Please give back word for word the lines of the material below between the line containing "- Brewing is a recipe inside a Brewing Stand." and the line containing "#6 | Crafting", inclusive.

------------------------------------------------------------------------

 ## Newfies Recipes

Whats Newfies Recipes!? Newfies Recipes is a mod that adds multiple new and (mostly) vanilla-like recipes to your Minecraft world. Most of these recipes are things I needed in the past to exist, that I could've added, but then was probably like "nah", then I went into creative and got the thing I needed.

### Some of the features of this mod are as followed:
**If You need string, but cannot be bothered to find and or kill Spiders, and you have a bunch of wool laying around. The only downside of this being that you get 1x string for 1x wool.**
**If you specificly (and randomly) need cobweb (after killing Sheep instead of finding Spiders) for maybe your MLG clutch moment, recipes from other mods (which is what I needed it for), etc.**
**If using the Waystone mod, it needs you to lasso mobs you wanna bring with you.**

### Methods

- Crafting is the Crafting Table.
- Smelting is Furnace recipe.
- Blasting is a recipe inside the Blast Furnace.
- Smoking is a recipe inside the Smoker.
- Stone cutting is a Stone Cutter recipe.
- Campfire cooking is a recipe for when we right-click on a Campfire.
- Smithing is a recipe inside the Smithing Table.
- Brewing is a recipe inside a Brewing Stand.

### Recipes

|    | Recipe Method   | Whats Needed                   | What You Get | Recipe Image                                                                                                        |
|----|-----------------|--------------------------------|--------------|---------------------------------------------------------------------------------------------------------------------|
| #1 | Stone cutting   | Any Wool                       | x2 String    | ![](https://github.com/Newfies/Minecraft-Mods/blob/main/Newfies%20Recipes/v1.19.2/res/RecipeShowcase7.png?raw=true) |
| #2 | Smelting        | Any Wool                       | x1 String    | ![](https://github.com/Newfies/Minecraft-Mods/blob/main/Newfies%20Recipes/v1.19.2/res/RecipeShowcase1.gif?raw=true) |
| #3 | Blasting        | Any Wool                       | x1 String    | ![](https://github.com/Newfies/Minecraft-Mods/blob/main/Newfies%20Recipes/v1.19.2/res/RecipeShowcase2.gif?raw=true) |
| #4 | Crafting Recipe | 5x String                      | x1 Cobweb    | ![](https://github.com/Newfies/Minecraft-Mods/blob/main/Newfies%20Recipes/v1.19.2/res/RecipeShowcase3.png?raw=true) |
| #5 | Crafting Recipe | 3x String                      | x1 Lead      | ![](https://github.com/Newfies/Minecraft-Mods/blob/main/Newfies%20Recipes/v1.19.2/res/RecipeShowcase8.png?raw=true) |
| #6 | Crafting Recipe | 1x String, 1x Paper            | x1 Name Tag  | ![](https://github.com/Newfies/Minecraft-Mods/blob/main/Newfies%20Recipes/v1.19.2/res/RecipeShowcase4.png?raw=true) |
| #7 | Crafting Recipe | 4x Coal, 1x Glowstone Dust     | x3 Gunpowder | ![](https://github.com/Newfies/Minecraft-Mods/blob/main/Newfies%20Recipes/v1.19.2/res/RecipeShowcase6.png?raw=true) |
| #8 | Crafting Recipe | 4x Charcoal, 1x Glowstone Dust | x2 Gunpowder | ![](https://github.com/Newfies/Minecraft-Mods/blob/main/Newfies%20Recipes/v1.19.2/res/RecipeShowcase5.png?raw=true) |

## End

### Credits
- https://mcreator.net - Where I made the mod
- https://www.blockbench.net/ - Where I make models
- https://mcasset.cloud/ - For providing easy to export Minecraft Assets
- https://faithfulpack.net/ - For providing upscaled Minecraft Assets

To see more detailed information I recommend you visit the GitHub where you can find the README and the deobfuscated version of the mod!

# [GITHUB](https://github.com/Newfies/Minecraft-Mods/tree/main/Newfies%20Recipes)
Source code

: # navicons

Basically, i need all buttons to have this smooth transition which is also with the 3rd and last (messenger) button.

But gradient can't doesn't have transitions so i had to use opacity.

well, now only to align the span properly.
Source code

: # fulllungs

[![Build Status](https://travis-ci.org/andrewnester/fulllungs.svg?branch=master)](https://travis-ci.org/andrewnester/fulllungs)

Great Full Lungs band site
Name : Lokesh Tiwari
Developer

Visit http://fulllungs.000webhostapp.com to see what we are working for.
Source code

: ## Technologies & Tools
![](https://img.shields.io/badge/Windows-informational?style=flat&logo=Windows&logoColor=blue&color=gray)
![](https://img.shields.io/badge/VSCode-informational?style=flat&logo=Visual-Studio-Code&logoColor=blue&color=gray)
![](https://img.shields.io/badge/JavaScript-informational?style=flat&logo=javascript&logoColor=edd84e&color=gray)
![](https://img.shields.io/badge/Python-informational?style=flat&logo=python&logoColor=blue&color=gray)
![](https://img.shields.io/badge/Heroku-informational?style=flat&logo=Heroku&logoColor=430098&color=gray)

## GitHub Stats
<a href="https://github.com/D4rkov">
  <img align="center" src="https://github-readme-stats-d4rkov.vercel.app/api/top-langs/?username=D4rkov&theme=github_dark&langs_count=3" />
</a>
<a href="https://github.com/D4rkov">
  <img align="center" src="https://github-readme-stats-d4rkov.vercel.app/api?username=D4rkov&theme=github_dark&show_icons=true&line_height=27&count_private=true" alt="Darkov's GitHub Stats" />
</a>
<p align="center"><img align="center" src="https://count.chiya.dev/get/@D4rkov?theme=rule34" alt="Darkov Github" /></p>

------------------------------------------------------------------------

[Result of the exercise]
- Brewing is a recipe inside a Brewing Stand.

### Recipes

|    | Recipe Method   | Whats Needed                   | What You Get | Recipe Image                                                                                                        |
|----|-----------------|--------------------------------|--------------|---------------------------------------------------------------------------------------------------------------------|
| #1 | Stone cutting   | Any Wool                       | x2 String    | ![](https://github.com/Newfies/Minecraft-Mods/blob/main/Newfies%20Recipes/v1.19.2/res/RecipeShowcase7.png?raw=true) |
| #2 | Smelting        | Any Wool                       | x1 String    | ![](https://github.com/Newfies/Minecraft-Mods/blob/main/Newfies%20Recipes/v1.19.2/res/RecipeShowcase1.gif?raw=true) |
| #3 | Blasting        | Any Wool                       | x1 String    | ![](https://github.com/Newfies/Minecraft-Mods/blob/main/Newfies%20Recipes/v1.19.2/res/RecipeShowcase2.gif?raw=true) |
| #4 | Crafting Recipe | 5x String                      | x1 Cobweb    | ![](https://github.com/Newfies/Minecraft-Mods/blob/main/Newfies%20Recipes/v1.19.2/res/RecipeShowcase3.png?raw=true) |
| #5 | Crafting Recipe | 3x String                      | x1 Lead      | ![](https://github.com/Newfies/Minecraft-Mods/blob/main/Newfies%20Recipes/v1.19.2/res/RecipeShowcase8.png?raw=true) |
| #6 | Crafting Recipe | 1x String, 1x Paper            | x1 Name Tag  | ![](https://github.com/Newfies/Minecraft-Mods/blob/main/Newfies%20Recipes/v1.19.2/res/RecipeShowcase4.png?raw=true) |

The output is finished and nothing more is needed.